The lists are great ways to find some nice people saying useful stuff about advertising and that, so you should go and have a look if you like that sort of thing.

And then just today [ish] Neil has nominated the post I wrote about spreadable media as one of his posts of the month [which feels a bit cheeky since I stole the idea but, well, you know] - you can nominate others and vote and that on Only Dead Fish.

So that's quite a lot of blog love during a period of silent blogging.

So tomorrow I'll post something chunky to make up for it, and to pay my dues to Henry Jenkins, from whom I stole the spreadable media post.


Off Road

I've been double-memed - both of which want me to expose myself.

Embarrassing as this virtual flashing may be, I feel like I should do it because, well, I've been tagged by mates and, you know, you do what your friends ask.

["If your friends jump off a cliff, would you?" "Well, no - but if they asked me to I'd have to think about it...."]

So I'll tackle the first one first - it's a 4x4 meme [do you see what I did there with the title of this post?

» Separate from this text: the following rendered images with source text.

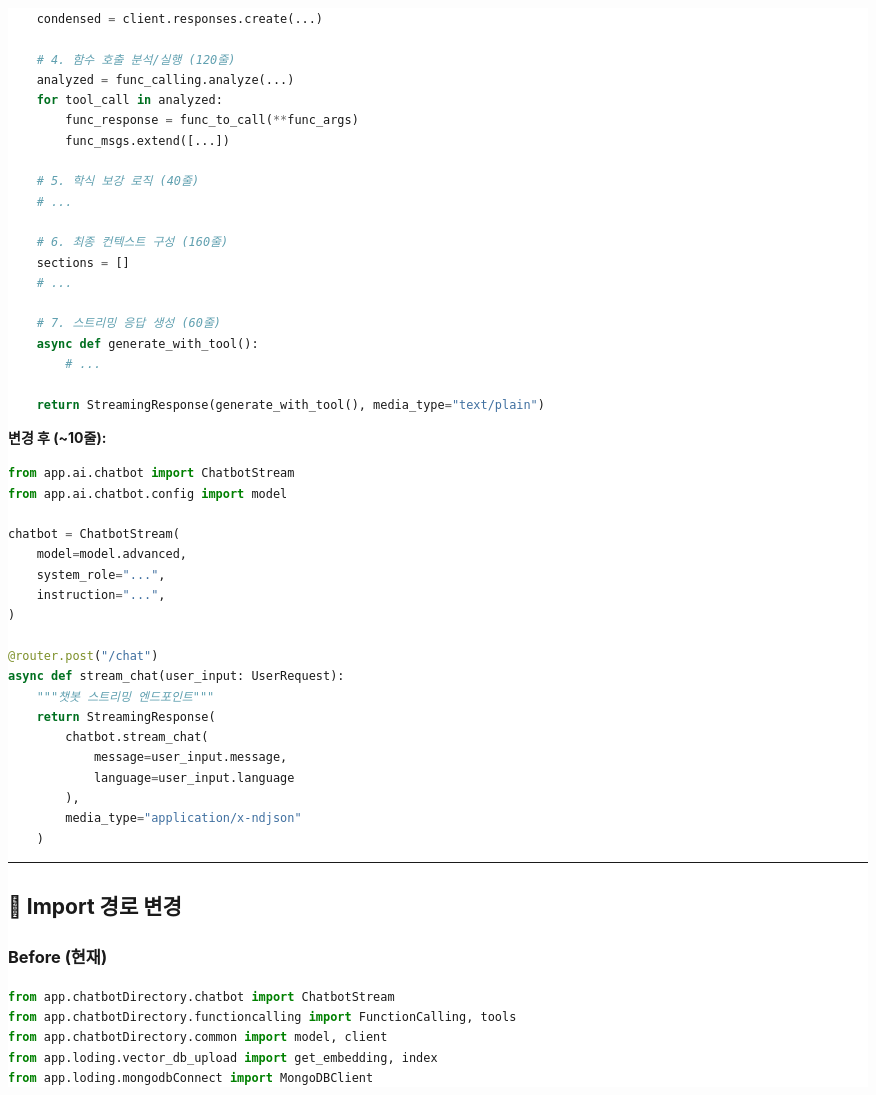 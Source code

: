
 ```python
    condensed = client.responses.create(...)
    
    # 4. 함수 호출 분석/실행 (120줄)
    analyzed = func_calling.analyze(...)
    for tool_call in analyzed:
        func_response = func_to_call(**func_args)
        func_msgs.extend([...])
    
    # 5. 학식 보강 로직 (40줄)
    # ...
    
    # 6. 최종 컨텍스트 구성 (160줄)
    sections = []
    # ...
    
    # 7. 스트리밍 응답 생성 (60줄)
    async def generate_with_tool():
        # ...
    
    return StreamingResponse(generate_with_tool(), media_type="text/plain")
```

**변경 후 (~10줄):**
```python
from app.ai.chatbot import ChatbotStream
from app.ai.chatbot.config import model

chatbot = ChatbotStream(
    model=model.advanced,
    system_role="...",
    instruction="...",
)

@router.post("/chat")
async def stream_chat(user_input: UserRequest):
    """챗봇 스트리밍 엔드포인트"""
    return StreamingResponse(
        chatbot.stream_chat(
            message=user_input.message,
            language=user_input.language
        ),
        media_type="application/x-ndjson"
    )
```

---

## 🔀 Import 경로 변경

### Before (현재)
```python
from app.chatbotDirectory.chatbot import ChatbotStream
from app.chatbotDirectory.functioncalling import FunctionCalling, tools
from app.chatbotDirectory.common import model, client
from app.loding.vector_db_upload import get_embedding, index
from app.loding.mongodbConnect import MongoDBClient
```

I should be a copywriter.]

So here are four answers to four questions about stuff I've done or like:

4 jobs I've had:

Golf ball collector: Ok so this wasn't actually a job but when I was a kid I'd go and pick up golf balls from the rough ground and sell them back to the pro shop. 50p a pop - it was good money.

Management Consultant: the first job I had out of university was at a strategy consultancy that sprang up on the wave of the first dot com boom - building digital businesses was our thing - I got a stack of share options that were supposed to make me a millionaire. That didn't happen.

Freelance writer: After wearing a suit for a couple of years I realised I couldn't do that anymore and tried to earn a crust doing something I love - writing. So I interned at a few places and ended up writing words for Maxim magazine for actual money, which was really exciting. It was a very small amount of money. I try to keep my hand in.

Media Planner: I was ushered into the world of communications via media planning 101. I learnt about coverage and frequency. I don't really use that part much anymore, but the foundation was crucial.

4 TV shows I would personally digitally video record, if I had such things. Or, shows I download dot com:


Boston Legal: my favourite of the moment. I love Spader and Shatner. I also love that David Kelly, he of LA LAW, waited a decade or two and then put another idea into development - so it's like LA Law - but - it's in BOSTON. With Capt. Kirk and the guy from Sex Lies and Videotape. Trust me. And he was spot on.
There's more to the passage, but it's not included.